◆ **Exercise**: Only one span of the listing below should come back. It runs from the line with "1971 & 0.059" through the line with "1978 & 0.012", and each of its lines must be reproduced exactly.
════════════════════
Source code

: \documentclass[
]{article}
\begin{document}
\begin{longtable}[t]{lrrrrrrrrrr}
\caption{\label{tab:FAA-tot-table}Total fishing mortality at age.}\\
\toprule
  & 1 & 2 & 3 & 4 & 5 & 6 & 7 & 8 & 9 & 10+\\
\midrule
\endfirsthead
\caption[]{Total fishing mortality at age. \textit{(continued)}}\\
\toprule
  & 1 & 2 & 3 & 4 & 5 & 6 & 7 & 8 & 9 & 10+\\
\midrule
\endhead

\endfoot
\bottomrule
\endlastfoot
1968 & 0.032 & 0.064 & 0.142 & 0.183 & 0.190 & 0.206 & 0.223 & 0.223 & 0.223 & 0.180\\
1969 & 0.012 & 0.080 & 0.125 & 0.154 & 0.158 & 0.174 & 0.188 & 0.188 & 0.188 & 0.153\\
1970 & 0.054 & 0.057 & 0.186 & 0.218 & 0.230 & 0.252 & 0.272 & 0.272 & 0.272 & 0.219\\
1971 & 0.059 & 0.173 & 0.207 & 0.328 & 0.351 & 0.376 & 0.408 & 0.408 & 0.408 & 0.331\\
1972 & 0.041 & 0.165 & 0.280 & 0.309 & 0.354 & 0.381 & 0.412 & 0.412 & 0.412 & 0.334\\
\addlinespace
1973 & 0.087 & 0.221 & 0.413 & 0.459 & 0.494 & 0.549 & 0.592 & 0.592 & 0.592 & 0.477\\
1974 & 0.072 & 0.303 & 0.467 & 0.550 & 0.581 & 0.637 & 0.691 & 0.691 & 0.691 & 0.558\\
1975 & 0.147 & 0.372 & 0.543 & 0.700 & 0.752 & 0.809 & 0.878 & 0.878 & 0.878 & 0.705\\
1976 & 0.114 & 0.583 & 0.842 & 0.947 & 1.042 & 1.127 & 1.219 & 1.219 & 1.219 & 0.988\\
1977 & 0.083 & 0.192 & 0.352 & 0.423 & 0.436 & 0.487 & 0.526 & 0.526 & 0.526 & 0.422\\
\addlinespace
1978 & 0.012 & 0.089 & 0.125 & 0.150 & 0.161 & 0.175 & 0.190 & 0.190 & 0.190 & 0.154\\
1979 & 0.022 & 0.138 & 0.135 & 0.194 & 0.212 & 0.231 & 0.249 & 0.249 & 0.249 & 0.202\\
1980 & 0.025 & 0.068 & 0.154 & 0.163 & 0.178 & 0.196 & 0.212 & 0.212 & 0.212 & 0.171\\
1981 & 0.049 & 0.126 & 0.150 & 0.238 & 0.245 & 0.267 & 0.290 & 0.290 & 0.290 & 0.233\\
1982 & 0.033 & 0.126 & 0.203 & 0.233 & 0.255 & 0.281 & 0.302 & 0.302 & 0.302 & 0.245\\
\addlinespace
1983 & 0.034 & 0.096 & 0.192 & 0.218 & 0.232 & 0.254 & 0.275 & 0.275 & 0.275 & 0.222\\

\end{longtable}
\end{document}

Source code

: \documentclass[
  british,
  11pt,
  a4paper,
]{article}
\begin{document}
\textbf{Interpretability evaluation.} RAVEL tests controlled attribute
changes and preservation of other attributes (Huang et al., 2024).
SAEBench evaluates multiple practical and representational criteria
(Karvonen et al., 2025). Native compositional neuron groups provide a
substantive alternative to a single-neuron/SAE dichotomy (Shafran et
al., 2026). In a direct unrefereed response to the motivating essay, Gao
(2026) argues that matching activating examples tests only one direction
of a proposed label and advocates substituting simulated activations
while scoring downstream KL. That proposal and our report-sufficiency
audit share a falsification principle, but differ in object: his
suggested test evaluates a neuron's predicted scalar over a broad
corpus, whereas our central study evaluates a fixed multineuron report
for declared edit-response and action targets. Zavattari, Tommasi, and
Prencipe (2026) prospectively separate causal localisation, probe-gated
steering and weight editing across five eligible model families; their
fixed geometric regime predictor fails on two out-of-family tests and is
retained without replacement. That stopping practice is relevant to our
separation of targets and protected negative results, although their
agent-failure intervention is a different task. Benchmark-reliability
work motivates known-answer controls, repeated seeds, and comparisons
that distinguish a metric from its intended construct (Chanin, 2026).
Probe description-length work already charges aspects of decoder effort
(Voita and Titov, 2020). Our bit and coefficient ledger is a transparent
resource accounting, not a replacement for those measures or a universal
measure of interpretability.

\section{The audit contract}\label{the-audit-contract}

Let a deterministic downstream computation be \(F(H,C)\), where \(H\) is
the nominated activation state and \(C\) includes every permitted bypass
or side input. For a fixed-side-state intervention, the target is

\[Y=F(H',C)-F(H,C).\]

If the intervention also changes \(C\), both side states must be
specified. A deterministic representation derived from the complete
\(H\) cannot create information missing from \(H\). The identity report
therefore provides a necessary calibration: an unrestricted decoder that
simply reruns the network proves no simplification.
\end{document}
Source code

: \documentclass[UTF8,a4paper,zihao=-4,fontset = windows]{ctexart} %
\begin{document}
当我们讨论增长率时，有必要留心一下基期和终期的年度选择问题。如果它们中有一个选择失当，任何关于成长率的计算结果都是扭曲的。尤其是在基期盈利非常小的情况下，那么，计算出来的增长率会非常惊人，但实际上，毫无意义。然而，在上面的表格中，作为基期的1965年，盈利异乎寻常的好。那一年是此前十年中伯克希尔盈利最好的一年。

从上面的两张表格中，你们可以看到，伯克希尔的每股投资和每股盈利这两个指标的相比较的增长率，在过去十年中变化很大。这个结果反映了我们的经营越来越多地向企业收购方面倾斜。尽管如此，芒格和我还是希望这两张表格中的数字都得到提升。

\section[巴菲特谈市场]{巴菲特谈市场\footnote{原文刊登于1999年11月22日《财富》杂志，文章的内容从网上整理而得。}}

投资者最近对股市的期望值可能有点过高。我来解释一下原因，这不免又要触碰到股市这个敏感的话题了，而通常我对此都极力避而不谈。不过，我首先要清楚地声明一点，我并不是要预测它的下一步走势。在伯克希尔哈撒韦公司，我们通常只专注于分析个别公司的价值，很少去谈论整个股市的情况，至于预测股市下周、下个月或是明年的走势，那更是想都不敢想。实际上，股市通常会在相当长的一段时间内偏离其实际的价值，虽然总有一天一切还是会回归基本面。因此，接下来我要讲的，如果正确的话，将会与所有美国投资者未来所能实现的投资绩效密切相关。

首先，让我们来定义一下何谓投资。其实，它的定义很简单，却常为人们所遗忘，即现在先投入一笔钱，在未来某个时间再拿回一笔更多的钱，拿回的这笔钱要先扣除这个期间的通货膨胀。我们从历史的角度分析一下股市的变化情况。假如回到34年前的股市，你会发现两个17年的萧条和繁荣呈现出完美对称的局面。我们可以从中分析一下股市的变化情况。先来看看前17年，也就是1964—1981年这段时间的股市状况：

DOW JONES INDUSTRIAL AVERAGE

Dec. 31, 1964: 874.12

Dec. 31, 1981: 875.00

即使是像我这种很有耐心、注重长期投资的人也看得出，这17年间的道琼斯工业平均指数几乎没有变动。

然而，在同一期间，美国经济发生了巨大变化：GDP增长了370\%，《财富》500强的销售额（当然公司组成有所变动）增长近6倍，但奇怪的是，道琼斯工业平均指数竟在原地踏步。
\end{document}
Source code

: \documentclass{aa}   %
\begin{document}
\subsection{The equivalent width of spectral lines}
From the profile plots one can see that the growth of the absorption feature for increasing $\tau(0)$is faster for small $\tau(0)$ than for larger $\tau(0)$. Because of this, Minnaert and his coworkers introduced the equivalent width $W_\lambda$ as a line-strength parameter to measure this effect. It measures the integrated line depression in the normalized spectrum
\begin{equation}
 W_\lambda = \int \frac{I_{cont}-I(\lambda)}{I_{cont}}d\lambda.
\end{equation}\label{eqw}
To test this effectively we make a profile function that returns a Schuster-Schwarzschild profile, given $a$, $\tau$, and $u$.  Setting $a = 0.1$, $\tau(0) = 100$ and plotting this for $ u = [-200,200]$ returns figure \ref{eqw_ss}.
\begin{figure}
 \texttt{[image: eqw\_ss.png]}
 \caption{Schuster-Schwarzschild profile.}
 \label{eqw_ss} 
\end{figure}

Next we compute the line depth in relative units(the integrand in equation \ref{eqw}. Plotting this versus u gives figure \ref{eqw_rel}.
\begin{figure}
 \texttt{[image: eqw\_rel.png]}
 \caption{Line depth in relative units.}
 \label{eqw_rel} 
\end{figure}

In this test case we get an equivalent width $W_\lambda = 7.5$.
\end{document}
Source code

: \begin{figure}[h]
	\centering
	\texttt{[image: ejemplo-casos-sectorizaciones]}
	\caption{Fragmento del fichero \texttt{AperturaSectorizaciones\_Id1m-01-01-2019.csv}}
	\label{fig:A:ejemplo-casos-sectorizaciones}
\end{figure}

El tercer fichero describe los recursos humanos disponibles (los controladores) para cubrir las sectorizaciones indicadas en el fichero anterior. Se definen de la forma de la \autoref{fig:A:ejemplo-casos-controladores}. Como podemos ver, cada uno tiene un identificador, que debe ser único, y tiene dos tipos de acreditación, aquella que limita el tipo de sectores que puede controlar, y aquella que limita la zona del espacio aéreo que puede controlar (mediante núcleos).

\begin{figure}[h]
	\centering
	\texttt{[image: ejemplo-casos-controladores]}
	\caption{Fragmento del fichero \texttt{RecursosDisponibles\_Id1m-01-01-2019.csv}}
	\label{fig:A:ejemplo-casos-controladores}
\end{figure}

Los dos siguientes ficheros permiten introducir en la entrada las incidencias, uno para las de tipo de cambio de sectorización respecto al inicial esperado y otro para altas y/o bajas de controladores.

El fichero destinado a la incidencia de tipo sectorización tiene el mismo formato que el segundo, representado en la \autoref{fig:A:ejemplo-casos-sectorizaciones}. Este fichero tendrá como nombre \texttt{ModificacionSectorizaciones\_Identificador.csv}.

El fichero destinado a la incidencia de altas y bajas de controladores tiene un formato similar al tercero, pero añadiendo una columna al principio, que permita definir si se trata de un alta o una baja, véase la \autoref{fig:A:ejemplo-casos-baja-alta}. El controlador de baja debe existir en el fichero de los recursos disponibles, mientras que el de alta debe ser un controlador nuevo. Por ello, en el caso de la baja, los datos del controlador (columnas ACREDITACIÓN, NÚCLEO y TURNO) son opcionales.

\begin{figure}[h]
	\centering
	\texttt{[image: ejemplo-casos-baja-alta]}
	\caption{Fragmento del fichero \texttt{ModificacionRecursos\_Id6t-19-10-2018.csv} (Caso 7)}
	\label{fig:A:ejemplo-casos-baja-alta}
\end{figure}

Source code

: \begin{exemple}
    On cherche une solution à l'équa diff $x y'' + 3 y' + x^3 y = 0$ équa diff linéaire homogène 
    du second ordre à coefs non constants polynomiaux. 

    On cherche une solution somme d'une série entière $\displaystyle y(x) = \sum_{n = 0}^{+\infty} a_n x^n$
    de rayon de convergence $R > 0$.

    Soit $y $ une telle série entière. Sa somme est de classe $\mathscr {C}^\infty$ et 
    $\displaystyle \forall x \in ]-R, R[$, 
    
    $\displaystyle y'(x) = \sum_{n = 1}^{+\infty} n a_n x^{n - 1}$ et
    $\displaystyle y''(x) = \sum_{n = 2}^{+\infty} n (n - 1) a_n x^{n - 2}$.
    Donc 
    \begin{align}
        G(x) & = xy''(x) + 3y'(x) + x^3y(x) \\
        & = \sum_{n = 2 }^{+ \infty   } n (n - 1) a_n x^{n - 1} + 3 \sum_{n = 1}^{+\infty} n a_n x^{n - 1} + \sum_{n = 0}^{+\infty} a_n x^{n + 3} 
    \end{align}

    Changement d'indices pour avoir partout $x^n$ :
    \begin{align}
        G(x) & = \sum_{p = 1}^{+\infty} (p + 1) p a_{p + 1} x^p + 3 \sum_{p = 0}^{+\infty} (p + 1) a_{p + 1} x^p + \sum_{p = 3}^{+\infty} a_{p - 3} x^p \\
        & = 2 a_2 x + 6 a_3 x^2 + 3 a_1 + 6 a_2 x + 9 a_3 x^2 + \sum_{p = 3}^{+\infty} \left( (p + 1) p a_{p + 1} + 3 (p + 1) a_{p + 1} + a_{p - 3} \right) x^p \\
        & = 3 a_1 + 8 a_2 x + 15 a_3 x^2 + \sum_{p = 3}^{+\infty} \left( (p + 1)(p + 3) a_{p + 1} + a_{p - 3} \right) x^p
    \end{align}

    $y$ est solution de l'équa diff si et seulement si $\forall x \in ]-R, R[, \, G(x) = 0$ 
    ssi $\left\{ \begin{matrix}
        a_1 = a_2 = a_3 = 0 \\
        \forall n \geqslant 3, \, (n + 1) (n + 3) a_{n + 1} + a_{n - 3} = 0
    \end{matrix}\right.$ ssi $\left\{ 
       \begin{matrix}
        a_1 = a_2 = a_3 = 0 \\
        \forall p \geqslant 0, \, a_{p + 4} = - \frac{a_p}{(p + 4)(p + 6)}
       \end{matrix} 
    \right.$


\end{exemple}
════════════════════
◆ **Reply**:
1971 & 0.059 & 0.173 & 0.207 & 0.328 & 0.351 & 0.376 & 0.408 & 0.408 & 0.408 & 0.331\\
1972 & 0.041 & 0.165 & 0.280 & 0.309 & 0.354 & 0.381 & 0.412 & 0.412 & 0.412 & 0.334\\
\addlinespace
1973 & 0.087 & 0.221 & 0.413 & 0.459 & 0.494 & 0.549 & 0.592 & 0.592 & 0.592 & 0.477\\
1974 & 0.072 & 0.303 & 0.467 & 0.550 & 0.581 & 0.637 & 0.691 & 0.691 & 0.691 & 0.558\\
1975 & 0.147 & 0.372 & 0.543 & 0.700 & 0.752 & 0.809 & 0.878 & 0.878 & 0.878 & 0.705\\
1976 & 0.114 & 0.583 & 0.842 & 0.947 & 1.042 & 1.127 & 1.219 & 1.219 & 1.219 & 0.988\\
1977 & 0.083 & 0.192 & 0.352 & 0.423 & 0.436 & 0.487 & 0.526 & 0.526 & 0.526 & 0.422\\
\addlinespace
1978 & 0.012 & 0.089 & 0.125 & 0.150 & 0.161 & 0.175 & 0.190 & 0.190 & 0.190 & 0.154\\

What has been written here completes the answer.